Olhar Jurídico

Quinta-feira, 02 de maio de 2024

Artigos

Coutinho: se todos fossem iguais a você

Morreu não o último, mas o primeiro jornalista investigativo mato-grossense. Marcos Coutinho era meu amigo e, para mim, trata-se de um privilégio. Desses que temos quando cruzamos com um gênio, onde já na velhice podemos citar que convivemos com um homem assim.

Coutinho promoveu o maior enfrentamento jornalístico da história de Mato Grosso – a cobertura corajosa da Operação Arca de Noé, quando todos tinham medo de mencionar o assunto. Também denunciou autoridades, foi processado, pressionado, constrangido, mas sobreviveu mais forte, emprestando ao Olhar Direto a combatividade e a credibilidade conquistadas.

Coutinho era um amante do jazz. Alucinado pela música, a realização consistia em tomar um bom vinho (mas podia ser ruim, se a companhia fosse boa) e dedilhar os violões que comprava. Endividava-se por violões.

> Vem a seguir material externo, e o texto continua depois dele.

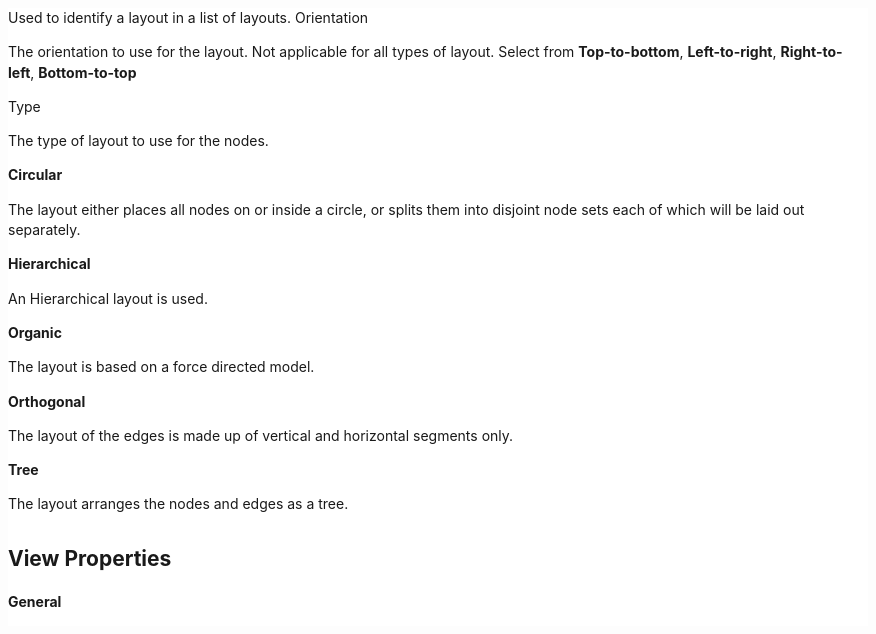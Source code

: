 <td>Used to identify a layout in a list of layouts.</td>

</tr>

<tr>

<td>Orientation</td>

<td>

The orientation to use for the layout. Not applicable for all types of layout. Select from **Top-to-bottom**, **Left-to-right**, **Right-to-left**, **Bottom-to-top**

</td>

</tr>

<tr>

<td>Type</td>

<td>

The type of layout to use for the nodes.

**Circular**

The layout either places all nodes on or inside a circle, or splits them into disjoint node sets each of which will be laid out separately.

**Hierarchical**

An Hierarchical layout is used.

**Organic**

The layout is based on a force directed model.

**Orthogonal**

The layout of the edges is made up of vertical and horizontal segments only.

**Tree**

The layout arranges the nodes and edges as a tree.

</td>

</tr>

</tbody>

</table>



## View Properties

**General**

<table style="WIDTH: 100%">

<tbody>
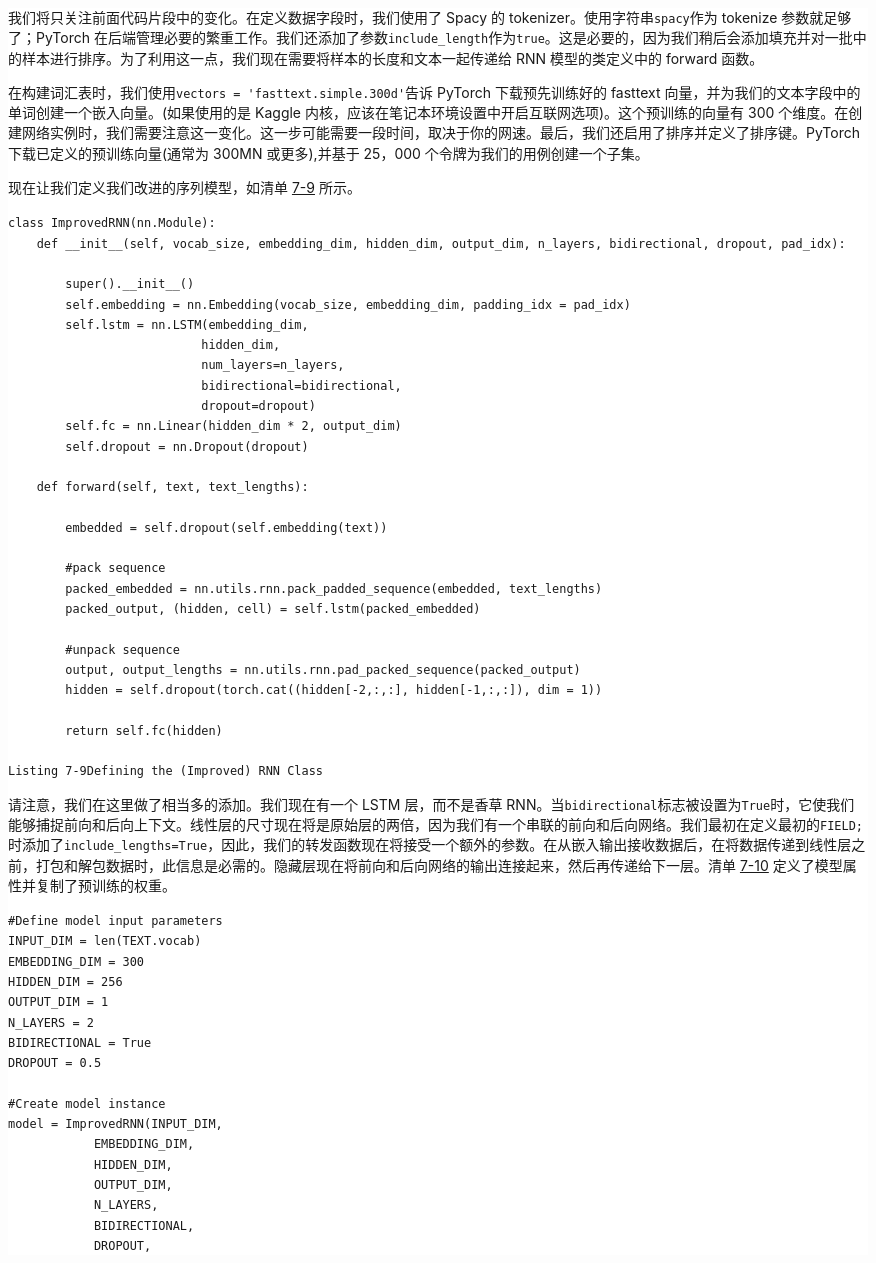 我们将只关注前面代码片段中的变化。在定义数据字段时，我们使用了 Spacy 的 tokenizer。使用字符串`spacy`作为 tokenize 参数就足够了；PyTorch 在后端管理必要的繁重工作。我们还添加了参数`include_length`作为`true`。这是必要的，因为我们稍后会添加填充并对一批中的样本进行排序。为了利用这一点，我们现在需要将样本的长度和文本一起传递给 RNN 模型的类定义中的 forward 函数。

在构建词汇表时，我们使用`vectors = 'fasttext.simple.300d'`告诉 PyTorch 下载预先训练好的 fasttext 向量，并为我们的文本字段中的单词创建一个嵌入向量。(如果使用的是 Kaggle 内核，应该在笔记本环境设置中开启互联网选项)。这个预训练的向量有 300 个维度。在创建网络实例时，我们需要注意这一变化。这一步可能需要一段时间，取决于你的网速。最后，我们还启用了排序并定义了排序键。PyTorch 下载已定义的预训练向量(通常为 300MN 或更多),并基于 25，000 个令牌为我们的用例创建一个子集。

现在让我们定义我们改进的序列模型，如清单 [7-9](#PC9) 所示。

```
class ImprovedRNN(nn.Module):
    def __init__(self, vocab_size, embedding_dim, hidden_dim, output_dim, n_layers, bidirectional, dropout, pad_idx):

        super().__init__()
        self.embedding = nn.Embedding(vocab_size, embedding_dim, padding_idx = pad_idx)
        self.lstm = nn.LSTM(embedding_dim,
                           hidden_dim,
                           num_layers=n_layers,
                           bidirectional=bidirectional,
                           dropout=dropout)
        self.fc = nn.Linear(hidden_dim * 2, output_dim)
        self.dropout = nn.Dropout(dropout)

    def forward(self, text, text_lengths):

        embedded = self.dropout(self.embedding(text))

        #pack sequence
        packed_embedded = nn.utils.rnn.pack_padded_sequence(embedded, text_lengths)
        packed_output, (hidden, cell) = self.lstm(packed_embedded)

        #unpack sequence
        output, output_lengths = nn.utils.rnn.pad_packed_sequence(packed_output)
        hidden = self.dropout(torch.cat((hidden[-2,:,:], hidden[-1,:,:]), dim = 1))

        return self.fc(hidden)

Listing 7-9Defining the (Improved) RNN Class

```

请注意，我们在这里做了相当多的添加。我们现在有一个 LSTM 层，而不是香草 RNN。当`bidirectional`标志被设置为`True`时，它使我们能够捕捉前向和后向上下文。线性层的尺寸现在将是原始层的两倍，因为我们有一个串联的前向和后向网络。我们最初在定义最初的`FIELD;`时添加了`include_lengths=True`，因此，我们的转发函数现在将接受一个额外的参数。在从嵌入输出接收数据后，在将数据传递到线性层之前，打包和解包数据时，此信息是必需的。隐藏层现在将前向和后向网络的输出连接起来，然后再传递给下一层。清单 [7-10](#PC10) 定义了模型属性并复制了预训练的权重。

```
#Define model input parameters
INPUT_DIM = len(TEXT.vocab)
EMBEDDING_DIM = 300
HIDDEN_DIM = 256
OUTPUT_DIM = 1
N_LAYERS = 2
BIDIRECTIONAL = True
DROPOUT = 0.5

#Create model instance
model = ImprovedRNN(INPUT_DIM,
            EMBEDDING_DIM,
            HIDDEN_DIM,
            OUTPUT_DIM,
            N_LAYERS,
            BIDIRECTIONAL,
            DROPOUT,
```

Um investimento inexplicável, já que o jornalista não era um músico profissional. O que importava, todavia, era fazer o que amava e ponto final. Era mesmo como o próprio jazz: alguns não entendiam as notas dissonantes, os improvisos, as crônicas melodias, a melancolia, a alegria eufórica e o barulho; outros admiravam a genialidade, a harmonia, a interpretação e as referências clássicas e contemporâneas de Coutinho.

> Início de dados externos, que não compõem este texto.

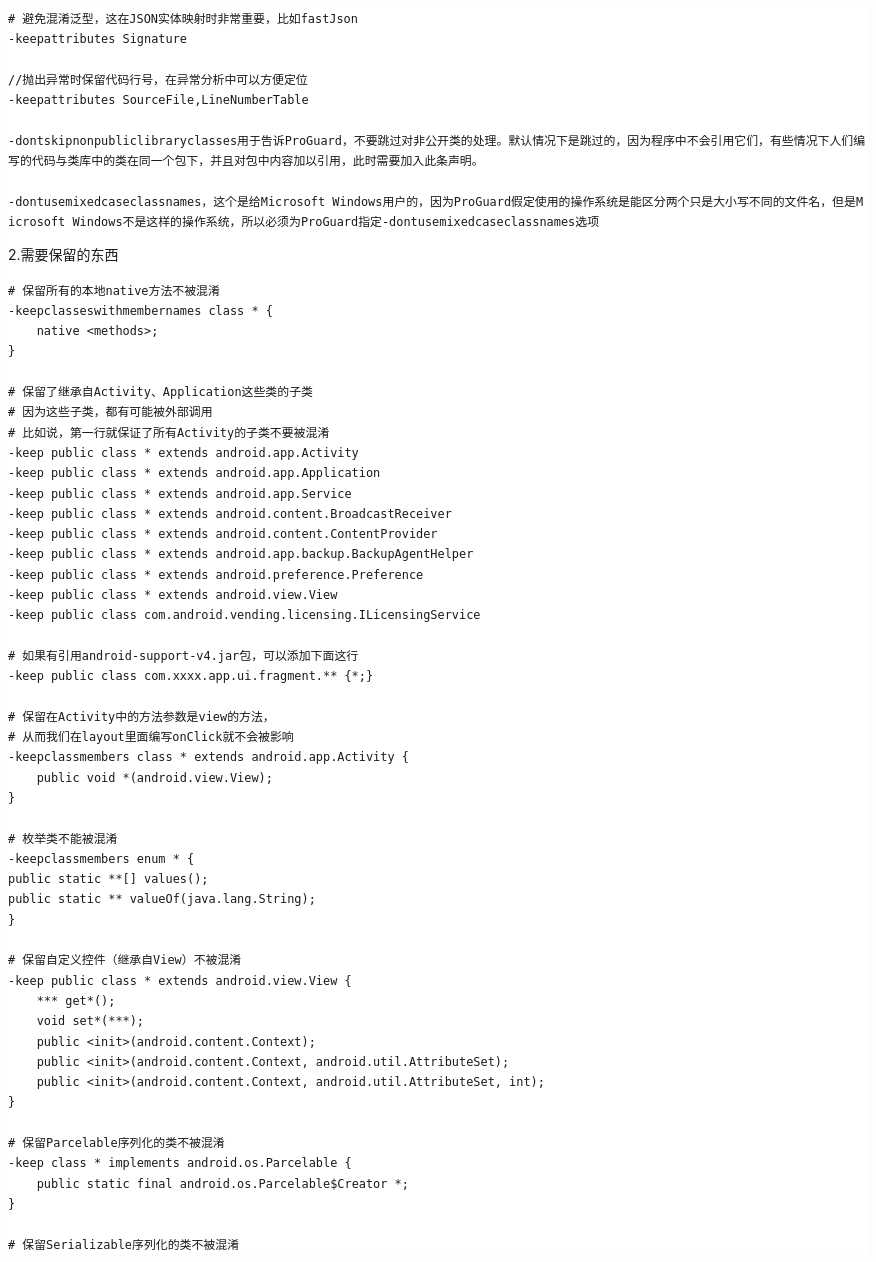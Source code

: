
 ```shell
# 避免混淆泛型，这在JSON实体映射时非常重要，比如fastJson
-keepattributes Signature
 
//抛出异常时保留代码行号，在异常分析中可以方便定位
-keepattributes SourceFile,LineNumberTable

-dontskipnonpubliclibraryclasses用于告诉ProGuard，不要跳过对非公开类的处理。默认情况下是跳过的，因为程序中不会引用它们，有些情况下人们编写的代码与类库中的类在同一个包下，并且对包中内容加以引用，此时需要加入此条声明。

-dontusemixedcaseclassnames，这个是给Microsoft Windows用户的，因为ProGuard假定使用的操作系统是能区分两个只是大小写不同的文件名，但是Microsoft Windows不是这样的操作系统，所以必须为ProGuard指定-dontusemixedcaseclassnames选项
```

2.需要保留的东西

```groove
# 保留所有的本地native方法不被混淆
-keepclasseswithmembernames class * {
    native <methods>;
}
 
# 保留了继承自Activity、Application这些类的子类
# 因为这些子类，都有可能被外部调用
# 比如说，第一行就保证了所有Activity的子类不要被混淆
-keep public class * extends android.app.Activity
-keep public class * extends android.app.Application
-keep public class * extends android.app.Service
-keep public class * extends android.content.BroadcastReceiver
-keep public class * extends android.content.ContentProvider
-keep public class * extends android.app.backup.BackupAgentHelper
-keep public class * extends android.preference.Preference
-keep public class * extends android.view.View
-keep public class com.android.vending.licensing.ILicensingService
 
# 如果有引用android-support-v4.jar包，可以添加下面这行
-keep public class com.xxxx.app.ui.fragment.** {*;}
 
# 保留在Activity中的方法参数是view的方法，
# 从而我们在layout里面编写onClick就不会被影响
-keepclassmembers class * extends android.app.Activity {
    public void *(android.view.View);
}
 
# 枚举类不能被混淆
-keepclassmembers enum * {
public static **[] values();
public static ** valueOf(java.lang.String);
}
 
# 保留自定义控件（继承自View）不被混淆
-keep public class * extends android.view.View {
    *** get*();
    void set*(***);
    public <init>(android.content.Context);
    public <init>(android.content.Context, android.util.AttributeSet);
    public <init>(android.content.Context, android.util.AttributeSet, int);
}
 
# 保留Parcelable序列化的类不被混淆
-keep class * implements android.os.Parcelable {
    public static final android.os.Parcelable$Creator *;
}
 
# 保留Serializable序列化的类不被混淆
```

Esse homem brilhante era um carioca em São Paulo, um paulista no Rio de Janeiro, e um poliglota em Cuiabá. De fato, a expansiva personalidade do meu amigo não cabia nas fronteiras da comarca. Marcos Coutinho buscava alegria, beleza, realização pessoal. Perdia-se frequentemente para se encontrar novamente na maior viagem da sua vida – a mulher e os três filhos. Grande família. A esposa Izabel, dura na queda, compreendia a missão de casar com um homem que não cabia numa moldura. Conviver com alguém tão especial, tão único e insubstituível deve causar uma dor enorme no momento da perda. Os três filhos, já crescidos, felizmente tiveram a chance de conhecer o viés genial do pai, legado que só será entendido completamente com a maturidade.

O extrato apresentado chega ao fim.